%%
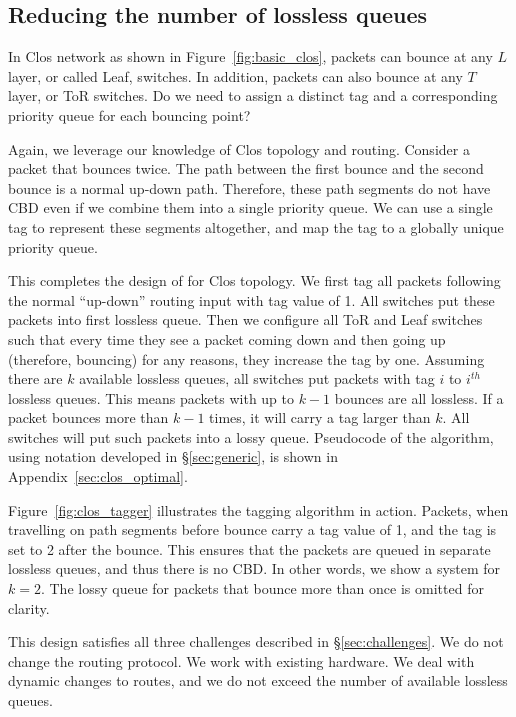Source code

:\subsection{Reducing the number of lossless queues}
\label{subsec:combine}

In Clos network as shown in Figure~\ref{fig:basic_clos}, packets can
bounce at any $L$ layer, or called Leaf, switches. In addition, packets can also
bounce at any $T$ layer, or ToR switches. Do we need to assign a distinct tag
and a corresponding priority queue for each bouncing point? 

Again, we leverage our knowledge of Clos topology and routing. Consider a packet
that bounces twice. The path between the first bounce and the second bounce is a
normal up-down path. Therefore, these path segments do not have CBD even if we
combine them into a single priority queue. We can use a single tag to represent
these segments altogether, and map the tag to a globally unique priority queue.

This completes the design of \sysname{} for Clos topology.  We first tag all
packets following the normal ``up-down'' routing input with tag value of 1. All
switches put these packets into first lossless queue. Then we configure all ToR
and Leaf switches such that every time they see a packet coming down and then
going up (therefore, bouncing) for any reasons, they increase the tag by one.
Assuming there are $k$ available lossless queues, all switches put packets with
tag $i$ to $i^{th}$ lossless queues. This means packets with up to $k-1$ bounces
are all lossless. If a packet bounces more than $k-1$ times, it will carry a tag
larger than $k$. All switches will put such packets into a lossy queue.
Pseudocode of the algorithm, using notation developed in \S\ref{sec:generic}, is
shown in Appendix~\ref{sec:clos_optimal}.

Figure~\ref{fig:clos_tagger} illustrates the tagging algorithm in
action.  Packets, when travelling on path segments before bounce carry a tag
value of 1, and the tag is set to 2 after the bounce. This ensures that the
packets are queued in separate lossless queues, and thus there is no CBD. In
other words, we show a system for $k=2$. The lossy queue for packets that bounce
more than once is omitted for clarity. 

This design satisfies all three challenges described in
\S\ref{sec:challenges}. We do not change the routing protocol. We work with
existing hardware. We deal with dynamic changes to routes, and we do not exceed
the number of available lossless queues.

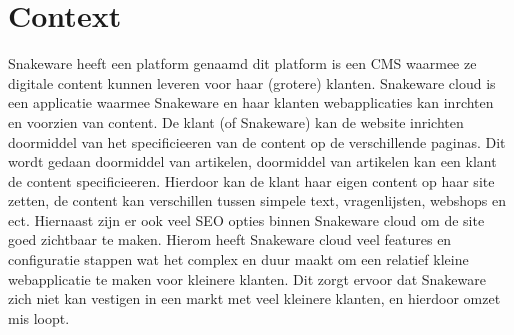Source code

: \section{Context}
Snakeware heeft een platform genaamd  dit platform is een \gls{CMS} waarmee ze digitale content kunnen leveren voor haar (grotere) klanten.
Snakeware cloud is een applicatie waarmee Snakeware en haar klanten webapplicaties kan inrchten en voorzien van content.
\whitespace
De klant (of Snakeware) kan de website inrichten doormiddel van het specificieeren van de content op de verschillende paginas.
Dit wordt gedaan doormiddel van artikelen, doormiddel van artikelen kan een klant de content specificieeren.
Hierdoor kan de klant haar eigen content op haar site zetten, de content kan verschillen tussen simpele text, vragenlijsten, webshops en ect.
Hiernaast zijn er ook veel SEO opties binnen Snakeware cloud om de site goed zichtbaar te maken.
Hierom heeft Snakeware cloud veel features en configuratie stappen wat het complex en duur maakt om een relatief kleine webapplicatie te maken voor kleinere klanten.
\whitespace
Dit zorgt ervoor dat Snakeware zich niet kan vestigen in een markt met veel kleinere klanten,
en hierdoor omzet mis loopt.
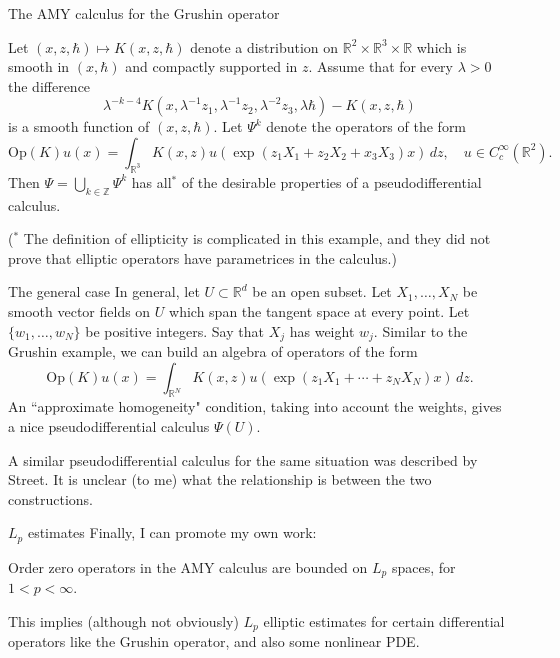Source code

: \documentclass{beamer}
\numberwithin{equation}{section}
\theoremstyle{plain}
\theoremstyle{plain}
\theoremstyle{definition}
\theoremstyle{plain}
\theoremstyle{plain}
\theoremstyle{definition}
\newcommand{\Rl}{\mathbb{R}}
\newcommand{\Itgr}{\mathbb{Z}}
\newcommand{\Op}{\mathrm{Op}}
\begin{document}
\begin{frame}{The AMY calculus for the Grushin operator}
\begin{theorem}
    Let $(x,z,\hbar)\mapsto K(x,z,\hbar)$ denote a distribution on $\Rl^2\times\Rl^3\times \Rl$ which is smooth in $(x,\hbar)$ and compactly supported in $z.$ Assume that for every $\lambda>0$ the difference
    \[
        \lambda^{-k-4}K(x,\lambda^{-1}z_1,\lambda^{-1}z_2,\lambda^{-2}z_3,\lambda\hbar)-K(x,z,\hbar)
    \]
    is a smooth function of $(x,z,\hbar).$ Let $\Psi^k$ denote the operators of the form 
    \[
        \Op(K)u(x) = \int_{\Rl^3} K(x,z)u(\exp(z_1X_1+z_2X_2+x_3X_3)x)\,dz,\quad u\in C^\infty_c(\Rl^2).
    \]
    Then $\Psi = \bigcup_{k\in \Itgr} \Psi^k$ has all$^*$ of the desirable properties of a pseudodifferential calculus.
\end{theorem}
\pause
($^*$ The definition of ellipticity is complicated in this example, and they did not prove that elliptic operators have parametrices in the calculus.)
\end{frame}

\begin{frame}{The general case}
    In general, let $U\subset \Rl^d$ be an open subset. Let $X_1,\ldots,X_N$ be smooth vector fields on $U$ which span the tangent space at every point. Let $\{w_1,\ldots,w_N\}$ be positive integers. Say that $X_j$ has weight $w_j.$ 
    \pause
    Similar to the Grushin example, we can build an algebra of operators of the form
    \[
        \Op(K)u(x) = \int_{\Rl^N} K(x,z)u(\exp(z_1X_1+\cdots+z_NX_N)x)\,dz.
    \]
    An ``approximate homogeneity" condition, taking into account the weights, gives a nice pseudodifferential calculus $\Psi(U).$
    \pause
    
    
    A similar pseudodifferential calculus for the same situation was described by Street. It is unclear (to me) what the relationship is between the two constructions.
\end{frame}

\begin{frame}{$L_p$ estimates}
    Finally, I can promote my own work:
    \begin{theorem}[M. (2024)]
        Order zero operators in the AMY calculus are bounded on $L_p$ spaces, for $1<p<\infty.$
    \end{theorem}
    This implies (although not obviously) $L_p$ elliptic estimates for certain differential operators like the Grushin operator, and also some nonlinear PDE.
\end{frame}




\begin{frame}
\end{frame}
\end{document}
%%
Without including a single picture, restate all of the data word for word.

■ Worked solution ■
Source code

:\subsection{Reducing the number of lossless queues}
\label{subsec:combine}

In Clos network as shown in Figure~\ref{fig:basic_clos}, packets can
bounce at any $L$ layer, or called Leaf, switches. In addition, packets can also
bounce at any $T$ layer, or ToR switches. Do we need to assign a distinct tag
and a corresponding priority queue for each bouncing point? 

Again, we leverage our knowledge of Clos topology and routing. Consider a packet
that bounces twice. The path between the first bounce and the second bounce is a
normal up-down path. Therefore, these path segments do not have CBD even if we
combine them into a single priority queue. We can use a single tag to represent
these segments altogether, and map the tag to a globally unique priority queue.

This completes the design of \sysname{} for Clos topology.  We first tag all
packets following the normal ``up-down'' routing input with tag value of 1. All
switches put these packets into first lossless queue. Then we configure all ToR
and Leaf switches such that every time they see a packet coming down and then
going up (therefore, bouncing) for any reasons, they increase the tag by one.
Assuming there are $k$ available lossless queues, all switches put packets with
tag $i$ to $i^{th}$ lossless queues. This means packets with up to $k-1$ bounces
are all lossless. If a packet bounces more than $k-1$ times, it will carry a tag
larger than $k$. All switches will put such packets into a lossy queue.
Pseudocode of the algorithm, using notation developed in \S\ref{sec:generic}, is
shown in Appendix~\ref{sec:clos_optimal}.

Figure~\ref{fig:clos_tagger} illustrates the tagging algorithm in
action.  Packets, when travelling on path segments before bounce carry a tag
value of 1, and the tag is set to 2 after the bounce. This ensures that the
packets are queued in separate lossless queues, and thus there is no CBD. In
other words, we show a system for $k=2$. The lossy queue for packets that bounce
more than once is omitted for clarity. 

This design satisfies all three challenges described in
\S\ref{sec:challenges}. We do not change the routing protocol. We work with
existing hardware. We deal with dynamic changes to routes, and we do not exceed
the number of available lossless queues.

Source code

: \section{Context}
Snakeware heeft een platform genaamd  dit platform is een \gls{CMS} waarmee ze digitale content kunnen leveren voor haar (grotere) klanten.
Snakeware cloud is een applicatie waarmee Snakeware en haar klanten webapplicaties kan inrchten en voorzien van content.
\whitespace
De klant (of Snakeware) kan de website inrichten doormiddel van het specificieeren van de content op de verschillende paginas.
Dit wordt gedaan doormiddel van artikelen, doormiddel van artikelen kan een klant de content specificieeren.
Hierdoor kan de klant haar eigen content op haar site zetten, de content kan verschillen tussen simpele text, vragenlijsten, webshops en ect.
Hiernaast zijn er ook veel SEO opties binnen Snakeware cloud om de site goed zichtbaar te maken.
Hierom heeft Snakeware cloud veel features en configuratie stappen wat het complex en duur maakt om een relatief kleine webapplicatie te maken voor kleinere klanten.
\whitespace
Dit zorgt ervoor dat Snakeware zich niet kan vestigen in een markt met veel kleinere klanten,
en hierdoor omzet mis loopt.
Source code

: \documentclass{beamer}
\numberwithin{equation}{section}
\theoremstyle{plain}
\theoremstyle{plain}
\theoremstyle{definition}
\theoremstyle{plain}
\theoremstyle{plain}
\theoremstyle{definition}
\newcommand{\Rl}{\mathbb{R}}
\newcommand{\Itgr}{\mathbb{Z}}
\newcommand{\Op}{\mathrm{Op}}
\begin{document}
\begin{frame}{The AMY calculus for the Grushin operator}
\begin{theorem}
    Let $(x,z,\hbar)\mapsto K(x,z,\hbar)$ denote a distribution on $\Rl^2\times\Rl^3\times \Rl$ which is smooth in $(x,\hbar)$ and compactly supported in $z.$ Assume that for every $\lambda>0$ the difference
    \[
        \lambda^{-k-4}K(x,\lambda^{-1}z_1,\lambda^{-1}z_2,\lambda^{-2}z_3,\lambda\hbar)-K(x,z,\hbar)
    \]
    is a smooth function of $(x,z,\hbar).$ Let $\Psi^k$ denote the operators of the form 
    \[
        \Op(K)u(x) = \int_{\Rl^3} K(x,z)u(\exp(z_1X_1+z_2X_2+x_3X_3)x)\,dz,\quad u\in C^\infty_c(\Rl^2).
    \]
    Then $\Psi = \bigcup_{k\in \Itgr} \Psi^k$ has all$^*$ of the desirable properties of a pseudodifferential calculus.
\end{theorem}
\pause
($^*$ The definition of ellipticity is complicated in this example, and they did not prove that elliptic operators have parametrices in the calculus.)
\end{frame}

\begin{frame}{The general case}
    In general, let $U\subset \Rl^d$ be an open subset. Let $X_1,\ldots,X_N$ be smooth vector fields on $U$ which span the tangent space at every point. Let $\{w_1,\ldots,w_N\}$ be positive integers. Say that $X_j$ has weight $w_j.$ 
    \pause
    Similar to the Grushin example, we can build an algebra of operators of the form
    \[
        \Op(K)u(x) = \int_{\Rl^N} K(x,z)u(\exp(z_1X_1+\cdots+z_NX_N)x)\,dz.
    \]
    An ``approximate homogeneity" condition, taking into account the weights, gives a nice pseudodifferential calculus $\Psi(U).$
    \pause
    
    
    A similar pseudodifferential calculus for the same situation was described by Street. It is unclear (to me) what the relationship is between the two constructions.
\end{frame}

\begin{frame}{$L_p$ estimates}
    Finally, I can promote my own work:
    \begin{theorem}[M. (2024)]
        Order zero operators in the AMY calculus are bounded on $L_p$ spaces, for $1<p<\infty.$
    \end{theorem}
    This implies (although not obviously) $L_p$ elliptic estimates for certain differential operators like the Grushin operator, and also some nonlinear PDE.
\end{frame}




\begin{frame}
\end{frame}
\end{document}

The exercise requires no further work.